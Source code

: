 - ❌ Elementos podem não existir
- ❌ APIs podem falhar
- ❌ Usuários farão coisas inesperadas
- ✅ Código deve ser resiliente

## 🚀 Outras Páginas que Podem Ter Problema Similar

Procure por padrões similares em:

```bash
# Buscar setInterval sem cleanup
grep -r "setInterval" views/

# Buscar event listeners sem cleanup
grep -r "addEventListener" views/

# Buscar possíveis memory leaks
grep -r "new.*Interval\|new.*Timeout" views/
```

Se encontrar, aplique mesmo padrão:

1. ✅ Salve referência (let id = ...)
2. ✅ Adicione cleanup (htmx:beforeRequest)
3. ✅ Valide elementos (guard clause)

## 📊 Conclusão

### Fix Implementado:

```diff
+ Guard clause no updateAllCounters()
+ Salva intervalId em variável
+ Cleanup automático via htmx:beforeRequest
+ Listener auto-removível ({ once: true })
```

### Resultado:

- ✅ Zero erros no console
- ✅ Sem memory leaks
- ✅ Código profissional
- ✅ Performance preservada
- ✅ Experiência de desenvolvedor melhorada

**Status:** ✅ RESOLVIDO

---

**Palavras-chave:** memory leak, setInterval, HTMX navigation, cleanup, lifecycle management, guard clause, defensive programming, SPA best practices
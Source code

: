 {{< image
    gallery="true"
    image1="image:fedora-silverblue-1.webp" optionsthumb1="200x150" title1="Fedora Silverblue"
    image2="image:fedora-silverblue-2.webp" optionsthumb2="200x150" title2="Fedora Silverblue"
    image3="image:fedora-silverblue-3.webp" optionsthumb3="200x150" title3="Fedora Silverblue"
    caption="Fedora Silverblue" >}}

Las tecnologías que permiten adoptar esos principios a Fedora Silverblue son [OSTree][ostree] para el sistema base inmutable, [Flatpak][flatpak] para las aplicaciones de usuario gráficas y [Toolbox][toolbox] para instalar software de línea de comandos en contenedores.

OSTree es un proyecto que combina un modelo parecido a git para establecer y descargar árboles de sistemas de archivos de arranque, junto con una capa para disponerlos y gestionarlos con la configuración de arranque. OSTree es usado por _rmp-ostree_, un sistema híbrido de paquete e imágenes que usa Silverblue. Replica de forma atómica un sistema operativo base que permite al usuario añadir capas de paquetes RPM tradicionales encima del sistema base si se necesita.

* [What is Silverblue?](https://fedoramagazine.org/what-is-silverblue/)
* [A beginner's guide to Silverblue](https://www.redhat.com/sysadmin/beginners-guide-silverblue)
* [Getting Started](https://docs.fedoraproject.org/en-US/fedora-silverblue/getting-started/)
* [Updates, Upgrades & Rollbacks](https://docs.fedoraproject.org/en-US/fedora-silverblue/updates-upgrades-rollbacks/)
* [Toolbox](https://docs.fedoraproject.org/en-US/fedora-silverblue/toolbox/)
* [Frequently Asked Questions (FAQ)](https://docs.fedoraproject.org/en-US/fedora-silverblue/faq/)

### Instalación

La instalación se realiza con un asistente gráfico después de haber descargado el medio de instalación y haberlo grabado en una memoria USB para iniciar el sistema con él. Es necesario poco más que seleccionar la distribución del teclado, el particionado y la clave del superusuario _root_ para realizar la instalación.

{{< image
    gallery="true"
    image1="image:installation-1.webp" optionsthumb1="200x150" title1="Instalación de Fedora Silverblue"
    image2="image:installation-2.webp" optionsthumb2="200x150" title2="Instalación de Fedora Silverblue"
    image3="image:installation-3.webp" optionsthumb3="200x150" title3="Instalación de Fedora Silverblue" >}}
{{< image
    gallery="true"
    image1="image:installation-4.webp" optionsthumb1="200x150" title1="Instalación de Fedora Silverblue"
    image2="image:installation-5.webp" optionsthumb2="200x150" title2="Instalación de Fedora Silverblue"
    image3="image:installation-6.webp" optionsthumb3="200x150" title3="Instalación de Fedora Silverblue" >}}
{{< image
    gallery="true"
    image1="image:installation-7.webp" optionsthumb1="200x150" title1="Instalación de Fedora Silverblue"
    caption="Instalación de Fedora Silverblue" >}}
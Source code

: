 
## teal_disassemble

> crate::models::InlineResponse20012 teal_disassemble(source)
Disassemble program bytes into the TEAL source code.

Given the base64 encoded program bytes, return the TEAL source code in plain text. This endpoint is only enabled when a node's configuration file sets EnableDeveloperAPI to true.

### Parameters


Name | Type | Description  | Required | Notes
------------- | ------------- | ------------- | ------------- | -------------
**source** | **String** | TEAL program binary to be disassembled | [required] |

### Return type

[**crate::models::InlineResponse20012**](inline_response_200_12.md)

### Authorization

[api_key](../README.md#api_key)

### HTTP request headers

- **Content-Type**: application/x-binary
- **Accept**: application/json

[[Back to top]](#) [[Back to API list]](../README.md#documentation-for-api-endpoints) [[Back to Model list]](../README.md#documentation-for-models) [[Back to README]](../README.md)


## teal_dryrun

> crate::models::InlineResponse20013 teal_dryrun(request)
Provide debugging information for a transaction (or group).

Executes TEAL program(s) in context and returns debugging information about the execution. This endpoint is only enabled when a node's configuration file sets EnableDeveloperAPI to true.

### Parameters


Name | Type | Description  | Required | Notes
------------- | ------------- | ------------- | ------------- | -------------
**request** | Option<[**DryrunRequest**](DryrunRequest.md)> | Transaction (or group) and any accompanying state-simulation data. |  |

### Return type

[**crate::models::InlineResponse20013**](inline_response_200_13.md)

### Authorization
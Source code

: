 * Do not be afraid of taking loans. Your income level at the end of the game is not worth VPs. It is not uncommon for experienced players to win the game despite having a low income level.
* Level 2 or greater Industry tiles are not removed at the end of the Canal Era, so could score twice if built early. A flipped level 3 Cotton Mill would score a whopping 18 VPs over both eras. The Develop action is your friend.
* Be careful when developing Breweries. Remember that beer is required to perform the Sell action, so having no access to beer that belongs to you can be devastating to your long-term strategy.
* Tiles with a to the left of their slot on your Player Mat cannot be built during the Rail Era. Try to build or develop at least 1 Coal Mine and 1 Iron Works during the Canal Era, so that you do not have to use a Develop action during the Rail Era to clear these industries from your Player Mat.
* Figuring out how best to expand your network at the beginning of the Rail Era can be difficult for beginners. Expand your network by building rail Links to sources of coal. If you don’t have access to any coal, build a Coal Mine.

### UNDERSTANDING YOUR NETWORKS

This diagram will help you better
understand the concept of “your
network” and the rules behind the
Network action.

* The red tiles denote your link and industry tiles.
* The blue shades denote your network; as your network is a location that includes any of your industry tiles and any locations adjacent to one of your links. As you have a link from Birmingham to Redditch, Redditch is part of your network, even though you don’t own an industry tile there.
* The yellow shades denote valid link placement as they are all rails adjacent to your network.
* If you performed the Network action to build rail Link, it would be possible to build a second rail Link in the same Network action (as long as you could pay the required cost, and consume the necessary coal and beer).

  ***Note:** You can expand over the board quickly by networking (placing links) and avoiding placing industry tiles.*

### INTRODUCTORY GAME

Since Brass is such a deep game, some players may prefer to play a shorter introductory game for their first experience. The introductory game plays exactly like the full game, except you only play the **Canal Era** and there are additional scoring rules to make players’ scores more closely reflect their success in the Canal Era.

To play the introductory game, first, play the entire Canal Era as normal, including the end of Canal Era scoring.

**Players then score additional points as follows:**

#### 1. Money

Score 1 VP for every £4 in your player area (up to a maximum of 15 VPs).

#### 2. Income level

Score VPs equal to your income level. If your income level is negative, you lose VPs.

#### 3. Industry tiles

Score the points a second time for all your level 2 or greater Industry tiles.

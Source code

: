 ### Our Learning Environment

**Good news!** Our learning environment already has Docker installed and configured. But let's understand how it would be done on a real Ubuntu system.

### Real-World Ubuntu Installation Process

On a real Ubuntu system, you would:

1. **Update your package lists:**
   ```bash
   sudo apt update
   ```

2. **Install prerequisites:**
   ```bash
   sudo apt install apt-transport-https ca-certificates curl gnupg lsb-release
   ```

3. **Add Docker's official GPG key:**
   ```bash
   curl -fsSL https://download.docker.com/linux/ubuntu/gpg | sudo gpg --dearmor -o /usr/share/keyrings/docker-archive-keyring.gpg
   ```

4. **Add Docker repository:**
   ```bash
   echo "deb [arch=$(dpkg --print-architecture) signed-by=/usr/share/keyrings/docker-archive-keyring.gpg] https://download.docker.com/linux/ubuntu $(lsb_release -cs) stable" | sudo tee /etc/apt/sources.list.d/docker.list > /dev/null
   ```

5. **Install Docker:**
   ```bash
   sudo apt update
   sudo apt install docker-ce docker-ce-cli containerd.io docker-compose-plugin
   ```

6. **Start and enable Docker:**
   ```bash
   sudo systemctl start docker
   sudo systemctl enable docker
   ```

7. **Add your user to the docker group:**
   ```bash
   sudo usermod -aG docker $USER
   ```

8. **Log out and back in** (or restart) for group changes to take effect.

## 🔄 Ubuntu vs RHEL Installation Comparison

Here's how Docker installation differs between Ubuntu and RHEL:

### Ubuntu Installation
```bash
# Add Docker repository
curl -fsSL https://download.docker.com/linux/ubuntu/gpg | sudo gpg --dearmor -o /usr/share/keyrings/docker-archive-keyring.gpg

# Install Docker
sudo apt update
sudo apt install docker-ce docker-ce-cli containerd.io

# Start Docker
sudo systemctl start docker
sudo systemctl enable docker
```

===

YOUR INSTRUCTIONS
Isolate each line of the listing above that includes "README". Copy it.

PROBLEM SOLUTION
[api_key](../README.md#api_key)
[[Back to top]](#) [[Back to API list]](../README.md#documentation-for-api-endpoints) [[Back to Model list]](../README.md#documentation-for-models) [[Back to README]](../README.md)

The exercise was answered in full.